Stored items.
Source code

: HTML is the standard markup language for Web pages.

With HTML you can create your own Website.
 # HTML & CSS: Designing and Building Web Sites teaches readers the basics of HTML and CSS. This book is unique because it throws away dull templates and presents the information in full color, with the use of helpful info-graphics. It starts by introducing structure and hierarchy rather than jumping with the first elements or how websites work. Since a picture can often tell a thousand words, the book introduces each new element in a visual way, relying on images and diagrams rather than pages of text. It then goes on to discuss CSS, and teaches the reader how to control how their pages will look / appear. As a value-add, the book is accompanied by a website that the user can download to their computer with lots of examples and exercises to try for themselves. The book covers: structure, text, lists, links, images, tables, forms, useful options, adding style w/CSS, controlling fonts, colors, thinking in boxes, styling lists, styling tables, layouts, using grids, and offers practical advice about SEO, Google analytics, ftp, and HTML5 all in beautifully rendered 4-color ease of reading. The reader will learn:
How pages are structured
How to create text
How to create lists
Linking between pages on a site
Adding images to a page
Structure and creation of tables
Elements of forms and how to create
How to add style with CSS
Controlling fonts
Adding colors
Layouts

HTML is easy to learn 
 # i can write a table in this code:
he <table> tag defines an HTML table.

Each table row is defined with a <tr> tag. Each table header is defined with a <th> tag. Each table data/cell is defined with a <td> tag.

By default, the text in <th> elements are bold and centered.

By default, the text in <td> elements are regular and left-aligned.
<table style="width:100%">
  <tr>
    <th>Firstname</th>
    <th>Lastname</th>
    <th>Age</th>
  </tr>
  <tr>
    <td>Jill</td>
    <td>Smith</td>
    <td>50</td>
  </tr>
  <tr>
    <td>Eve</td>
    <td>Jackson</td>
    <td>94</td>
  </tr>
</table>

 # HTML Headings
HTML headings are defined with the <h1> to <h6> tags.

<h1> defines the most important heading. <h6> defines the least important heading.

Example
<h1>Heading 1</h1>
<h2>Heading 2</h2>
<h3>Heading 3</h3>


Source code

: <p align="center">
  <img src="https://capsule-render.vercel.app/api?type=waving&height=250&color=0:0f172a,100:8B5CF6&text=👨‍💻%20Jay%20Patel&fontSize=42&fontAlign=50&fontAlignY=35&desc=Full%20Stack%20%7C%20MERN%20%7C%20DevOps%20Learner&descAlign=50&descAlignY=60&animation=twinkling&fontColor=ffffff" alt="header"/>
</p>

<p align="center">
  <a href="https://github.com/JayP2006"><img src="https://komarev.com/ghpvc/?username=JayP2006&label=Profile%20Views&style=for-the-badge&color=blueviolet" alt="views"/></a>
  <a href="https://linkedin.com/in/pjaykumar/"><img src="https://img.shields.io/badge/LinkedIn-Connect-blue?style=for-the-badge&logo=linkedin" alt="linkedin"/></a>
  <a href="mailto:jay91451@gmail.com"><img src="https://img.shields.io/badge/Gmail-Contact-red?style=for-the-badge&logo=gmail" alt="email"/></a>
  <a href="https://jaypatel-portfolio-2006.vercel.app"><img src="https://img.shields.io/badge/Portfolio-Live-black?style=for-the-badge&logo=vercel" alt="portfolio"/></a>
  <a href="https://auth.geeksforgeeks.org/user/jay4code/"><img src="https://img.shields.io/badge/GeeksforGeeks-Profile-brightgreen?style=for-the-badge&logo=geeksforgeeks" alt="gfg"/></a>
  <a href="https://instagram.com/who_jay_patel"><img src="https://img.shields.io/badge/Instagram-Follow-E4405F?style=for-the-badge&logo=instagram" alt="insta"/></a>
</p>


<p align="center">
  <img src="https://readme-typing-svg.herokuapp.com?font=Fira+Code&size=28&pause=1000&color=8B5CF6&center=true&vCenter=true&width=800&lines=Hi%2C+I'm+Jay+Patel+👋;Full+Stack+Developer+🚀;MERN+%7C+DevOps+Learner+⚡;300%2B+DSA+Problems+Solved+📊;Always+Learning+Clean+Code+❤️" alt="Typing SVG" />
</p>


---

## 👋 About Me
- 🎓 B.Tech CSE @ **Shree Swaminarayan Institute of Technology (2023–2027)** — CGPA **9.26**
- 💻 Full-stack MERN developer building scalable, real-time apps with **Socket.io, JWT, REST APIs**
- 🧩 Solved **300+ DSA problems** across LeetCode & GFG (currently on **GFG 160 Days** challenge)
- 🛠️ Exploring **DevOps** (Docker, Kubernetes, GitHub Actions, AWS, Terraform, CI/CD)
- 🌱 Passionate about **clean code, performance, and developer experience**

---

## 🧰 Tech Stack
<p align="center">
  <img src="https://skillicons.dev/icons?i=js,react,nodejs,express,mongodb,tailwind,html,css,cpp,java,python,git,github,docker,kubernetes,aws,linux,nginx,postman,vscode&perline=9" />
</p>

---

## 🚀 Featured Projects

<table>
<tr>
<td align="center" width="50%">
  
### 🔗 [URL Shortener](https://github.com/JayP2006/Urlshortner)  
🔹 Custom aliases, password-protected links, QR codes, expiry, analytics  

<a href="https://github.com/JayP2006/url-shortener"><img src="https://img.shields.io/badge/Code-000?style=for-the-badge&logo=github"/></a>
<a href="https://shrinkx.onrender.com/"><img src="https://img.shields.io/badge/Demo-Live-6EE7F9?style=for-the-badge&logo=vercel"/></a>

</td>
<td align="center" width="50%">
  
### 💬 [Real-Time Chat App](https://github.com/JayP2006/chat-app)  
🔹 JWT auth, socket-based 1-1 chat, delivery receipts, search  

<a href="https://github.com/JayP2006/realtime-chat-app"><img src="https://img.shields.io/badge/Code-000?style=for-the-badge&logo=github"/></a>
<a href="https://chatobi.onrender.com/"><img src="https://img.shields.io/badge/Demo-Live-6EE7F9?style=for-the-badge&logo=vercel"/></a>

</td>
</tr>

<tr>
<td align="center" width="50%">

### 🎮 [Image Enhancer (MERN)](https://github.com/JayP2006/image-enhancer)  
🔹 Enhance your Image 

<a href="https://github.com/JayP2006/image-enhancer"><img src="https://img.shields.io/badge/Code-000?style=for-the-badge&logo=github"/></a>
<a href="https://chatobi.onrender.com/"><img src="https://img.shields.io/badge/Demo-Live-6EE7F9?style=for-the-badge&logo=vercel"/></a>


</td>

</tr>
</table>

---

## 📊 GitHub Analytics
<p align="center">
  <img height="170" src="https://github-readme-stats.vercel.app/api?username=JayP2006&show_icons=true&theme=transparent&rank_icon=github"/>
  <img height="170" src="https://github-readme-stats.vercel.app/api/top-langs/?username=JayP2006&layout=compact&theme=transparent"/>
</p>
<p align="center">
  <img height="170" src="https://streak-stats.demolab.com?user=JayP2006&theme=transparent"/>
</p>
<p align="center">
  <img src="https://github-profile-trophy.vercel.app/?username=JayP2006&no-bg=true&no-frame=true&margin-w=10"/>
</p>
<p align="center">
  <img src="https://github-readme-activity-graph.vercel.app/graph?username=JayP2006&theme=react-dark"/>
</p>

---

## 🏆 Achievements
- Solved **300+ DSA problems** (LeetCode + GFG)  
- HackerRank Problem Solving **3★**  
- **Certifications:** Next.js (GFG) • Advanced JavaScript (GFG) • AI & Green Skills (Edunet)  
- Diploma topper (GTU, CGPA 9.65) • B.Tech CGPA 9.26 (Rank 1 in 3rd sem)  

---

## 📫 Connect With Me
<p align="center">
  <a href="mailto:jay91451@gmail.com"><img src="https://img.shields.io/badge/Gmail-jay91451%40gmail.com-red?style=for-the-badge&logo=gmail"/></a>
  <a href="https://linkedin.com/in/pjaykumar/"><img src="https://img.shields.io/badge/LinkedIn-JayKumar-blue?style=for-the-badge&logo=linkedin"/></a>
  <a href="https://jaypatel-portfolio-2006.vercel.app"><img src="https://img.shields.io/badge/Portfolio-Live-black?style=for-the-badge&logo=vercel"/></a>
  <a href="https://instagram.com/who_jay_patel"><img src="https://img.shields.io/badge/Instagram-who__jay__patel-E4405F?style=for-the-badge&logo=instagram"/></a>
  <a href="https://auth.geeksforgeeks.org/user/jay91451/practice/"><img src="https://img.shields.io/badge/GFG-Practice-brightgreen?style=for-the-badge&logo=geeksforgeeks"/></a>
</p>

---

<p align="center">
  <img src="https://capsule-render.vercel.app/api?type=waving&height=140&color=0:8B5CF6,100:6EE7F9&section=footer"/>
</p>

Your task. Pull every line containing "type" out of the records.

Solved exercise.
  <img src="https://capsule-render.vercel.app/api?type=waving&height=250&color=0:0f172a,100:8B5CF6&text=👨‍💻%20Jay%20Patel&fontSize=42&fontAlign=50&fontAlignY=35&desc=Full%20Stack%20%7C%20MERN%20%7C%20DevOps%20Learner&descAlign=50&descAlignY=60&animation=twinkling&fontColor=ffffff" alt="header"/>
  <img src="https://capsule-render.vercel.app/api?type=waving&height=140&color=0:8B5CF6,100:6EE7F9&section=footer"/>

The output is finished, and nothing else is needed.